People in my office.

The first Friday in the month has been designated as 'pizza Friday' and the firm are laying on free pizza for everyone in one of the big meeting rooms. Fair play, that's a good gesture.

It was announced as 'arriving from 1230' so a load of people have downed tools and been sat in that meeting room desperately waiting for their free grub. No dignity.

You missed out?
 
People in my office.

The first Friday in the month has been designated as 'pizza Friday' and the firm are laying on free pizza for everyone in one of the big meeting rooms. Fair play, that's a good gesture.

It was announced as 'arriving from 1230' so a load of people have downed tools and been sat in that meeting room desperately waiting for their free grub. No dignity.

You'll be the one complaing when three medium pizzas arrive and you don't get any.
 
You'll be the one complaing when three medium pizzas arrive and you don't get any.

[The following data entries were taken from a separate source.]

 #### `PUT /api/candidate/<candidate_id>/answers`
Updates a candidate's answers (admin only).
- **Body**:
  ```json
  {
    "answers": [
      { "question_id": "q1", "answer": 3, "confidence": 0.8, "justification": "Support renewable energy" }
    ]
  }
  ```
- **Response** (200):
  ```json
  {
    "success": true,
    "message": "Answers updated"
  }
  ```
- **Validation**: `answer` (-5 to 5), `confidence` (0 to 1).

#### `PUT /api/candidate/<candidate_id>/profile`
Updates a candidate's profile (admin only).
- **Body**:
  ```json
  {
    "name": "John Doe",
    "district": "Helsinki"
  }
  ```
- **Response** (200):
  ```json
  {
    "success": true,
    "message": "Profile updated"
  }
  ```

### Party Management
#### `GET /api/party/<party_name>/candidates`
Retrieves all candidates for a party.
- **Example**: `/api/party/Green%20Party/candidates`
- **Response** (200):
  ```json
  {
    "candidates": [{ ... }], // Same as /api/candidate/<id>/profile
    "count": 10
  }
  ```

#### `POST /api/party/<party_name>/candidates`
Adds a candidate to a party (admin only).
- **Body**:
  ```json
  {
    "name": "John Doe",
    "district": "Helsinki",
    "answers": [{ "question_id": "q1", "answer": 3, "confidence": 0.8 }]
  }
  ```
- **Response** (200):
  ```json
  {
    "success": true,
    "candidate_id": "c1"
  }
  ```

A lot of people here act like they've never been fed when freebies come around. Best way to get someone from the dev team to take off his headphones and actually leave his desk is send an all staff email saying "doughnuts available in the kitchen". They'll move faster than a scalded cat.

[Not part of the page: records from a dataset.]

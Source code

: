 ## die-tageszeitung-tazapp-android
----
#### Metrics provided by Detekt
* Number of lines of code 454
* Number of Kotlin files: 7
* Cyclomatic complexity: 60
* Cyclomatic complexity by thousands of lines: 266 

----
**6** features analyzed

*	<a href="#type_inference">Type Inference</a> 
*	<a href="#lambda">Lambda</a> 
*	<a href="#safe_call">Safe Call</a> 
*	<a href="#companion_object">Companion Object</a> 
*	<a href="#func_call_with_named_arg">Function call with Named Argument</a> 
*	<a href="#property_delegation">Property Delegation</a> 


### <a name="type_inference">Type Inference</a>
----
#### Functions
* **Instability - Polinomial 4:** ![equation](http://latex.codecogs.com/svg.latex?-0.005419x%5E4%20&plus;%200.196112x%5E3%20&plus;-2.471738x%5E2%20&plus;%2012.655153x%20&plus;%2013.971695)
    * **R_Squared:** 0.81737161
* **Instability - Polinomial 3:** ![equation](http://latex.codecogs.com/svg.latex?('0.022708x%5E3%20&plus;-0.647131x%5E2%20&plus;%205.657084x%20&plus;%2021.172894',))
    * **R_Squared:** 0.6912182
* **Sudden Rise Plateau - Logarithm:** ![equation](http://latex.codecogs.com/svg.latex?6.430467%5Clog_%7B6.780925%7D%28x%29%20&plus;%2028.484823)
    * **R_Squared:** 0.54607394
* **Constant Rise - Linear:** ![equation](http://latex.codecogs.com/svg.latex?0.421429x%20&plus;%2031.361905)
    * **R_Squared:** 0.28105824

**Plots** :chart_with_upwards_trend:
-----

They don't really believe in spending much money on clothes either.Not when there is a 'summer party 2013' t-shirt that still fits.
 
Hey Chaps!


I've just been for a slash and got the 'split stream' phenomenon. The stream on the left just missed the bowl and went straight over my stash of hooch, the stream on the right managed to invent a previously undiscovered angle and pummel my right knee.
I stood there, incredulous, that even after 20 - 25 seconds of full on horse-level wazzing the situation hadn't resolved itself.
My right leg, sock and slipper were soaked and my moonshine was standing in a pool of yellow piddle, until I soaked most of it up with my shirt.
Now I'm eating supper with wet keks and a cold wet shirt. Not ideal.
 
Hey Chaps!


I've just been for a slash and got the 'split stream' phenomenon. The stream on the left just missed the bowl and went straight over my stash of hooch, the stream on the right managed to invent a previously undiscovered angle and pummel my right knee.
I stood there, incredulous, that even after 20 - 25 seconds of full on horse-level wazzing the situation hadn't resolved itself.
My right leg, sock and slipper were soaked and my moonshine was standing in a pool of yellow piddle, until I soaked most of it up with my shirt.
Now I'm eating supper with wet keks and a cold wet shirt. Not ideal.

Next time use a She-Wee.
 
Pot holes. Bloody pot holes. Get a touch of cold weather and they just come out of the ground...... er, hang on....:nope:
 
Pot holes. Bloody pot holes. Get a touch of cold weather and they just come out of the ground...... er, hang on....:nope:

The village I live in has its own Faceache page. Someone made a really good observation regarding pot holes, and posted it on there. (Thrilling, I know.) He posted pictures of two potholes, one in the road that had been repaired by the council, and one in a private car park that had been repaired by the land owners.

The one repaired by the council is just a load of uneven tarmac that looks like it's been stamped down until it is vaguely flat and left at that. The car one has been square cut, flattened properly and has then had black sealant added to the joins. The sealant will mean that water won't find it's way back in next winter (or even later this week) and will therefore last a lot longer.

Either the council repairs are done on the cheap, or no-one is following up and inspecting the quality of the repair. It's no surprise that potholes appear in the same places year after year.